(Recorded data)
_ _ _

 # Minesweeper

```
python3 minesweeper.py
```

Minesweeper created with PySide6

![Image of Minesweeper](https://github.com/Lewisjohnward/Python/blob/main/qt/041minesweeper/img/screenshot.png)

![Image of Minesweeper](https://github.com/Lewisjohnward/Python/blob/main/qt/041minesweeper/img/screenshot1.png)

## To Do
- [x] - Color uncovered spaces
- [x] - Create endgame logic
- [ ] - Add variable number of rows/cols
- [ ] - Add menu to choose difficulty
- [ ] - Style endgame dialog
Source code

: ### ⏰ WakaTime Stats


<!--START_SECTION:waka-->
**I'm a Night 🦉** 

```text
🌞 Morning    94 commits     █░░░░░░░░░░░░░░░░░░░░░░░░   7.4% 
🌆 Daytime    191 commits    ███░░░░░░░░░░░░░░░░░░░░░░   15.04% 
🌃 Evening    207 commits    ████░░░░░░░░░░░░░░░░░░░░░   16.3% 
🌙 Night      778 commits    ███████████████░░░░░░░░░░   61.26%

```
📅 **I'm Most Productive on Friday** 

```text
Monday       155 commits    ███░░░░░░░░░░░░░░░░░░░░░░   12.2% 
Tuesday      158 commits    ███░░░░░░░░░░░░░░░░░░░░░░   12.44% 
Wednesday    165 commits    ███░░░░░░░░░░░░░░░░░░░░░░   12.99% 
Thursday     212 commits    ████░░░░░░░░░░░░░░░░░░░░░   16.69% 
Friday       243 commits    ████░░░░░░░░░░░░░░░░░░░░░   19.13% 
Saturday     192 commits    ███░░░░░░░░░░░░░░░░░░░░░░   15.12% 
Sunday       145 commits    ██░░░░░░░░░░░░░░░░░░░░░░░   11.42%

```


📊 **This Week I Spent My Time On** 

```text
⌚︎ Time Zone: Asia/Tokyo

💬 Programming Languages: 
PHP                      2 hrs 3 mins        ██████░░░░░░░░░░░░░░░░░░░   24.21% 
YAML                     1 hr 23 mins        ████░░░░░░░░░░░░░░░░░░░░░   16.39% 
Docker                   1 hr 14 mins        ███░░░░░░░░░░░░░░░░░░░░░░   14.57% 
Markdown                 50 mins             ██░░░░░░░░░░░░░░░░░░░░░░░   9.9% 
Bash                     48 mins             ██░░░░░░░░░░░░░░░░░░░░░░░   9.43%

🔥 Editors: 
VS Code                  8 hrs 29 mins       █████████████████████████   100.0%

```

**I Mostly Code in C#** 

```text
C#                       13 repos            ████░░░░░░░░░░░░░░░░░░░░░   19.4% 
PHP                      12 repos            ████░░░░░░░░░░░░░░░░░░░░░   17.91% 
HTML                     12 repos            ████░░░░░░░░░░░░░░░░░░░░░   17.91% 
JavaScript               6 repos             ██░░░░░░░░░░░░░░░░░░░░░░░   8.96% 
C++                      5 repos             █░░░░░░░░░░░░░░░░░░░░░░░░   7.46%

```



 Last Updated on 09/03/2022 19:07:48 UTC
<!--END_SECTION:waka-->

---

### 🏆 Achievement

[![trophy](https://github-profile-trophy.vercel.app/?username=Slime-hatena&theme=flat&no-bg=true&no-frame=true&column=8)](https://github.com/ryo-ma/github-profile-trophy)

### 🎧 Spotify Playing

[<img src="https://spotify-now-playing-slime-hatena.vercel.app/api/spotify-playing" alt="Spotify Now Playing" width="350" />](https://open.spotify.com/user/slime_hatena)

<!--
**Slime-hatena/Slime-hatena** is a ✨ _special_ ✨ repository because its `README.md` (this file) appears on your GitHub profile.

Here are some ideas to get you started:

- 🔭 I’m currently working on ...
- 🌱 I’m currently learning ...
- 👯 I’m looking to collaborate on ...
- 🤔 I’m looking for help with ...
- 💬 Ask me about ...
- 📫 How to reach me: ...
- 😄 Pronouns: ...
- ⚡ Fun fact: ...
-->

_ _ _

Exercise objective — Find the word "vercel" in the entries above and gather every line that holds it.

Task solution —
[![trophy](https://github-profile-trophy.vercel.app/?username=Slime-hatena&theme=flat&no-bg=true&no-frame=true&column=8)](https://github.com/ryo-ma/github-profile-trophy)
[<img src="https://spotify-now-playing-slime-hatena.vercel.app/api/spotify-playing" alt="Spotify Now Playing" width="350" />](https://open.spotify.com/user/slime_hatena)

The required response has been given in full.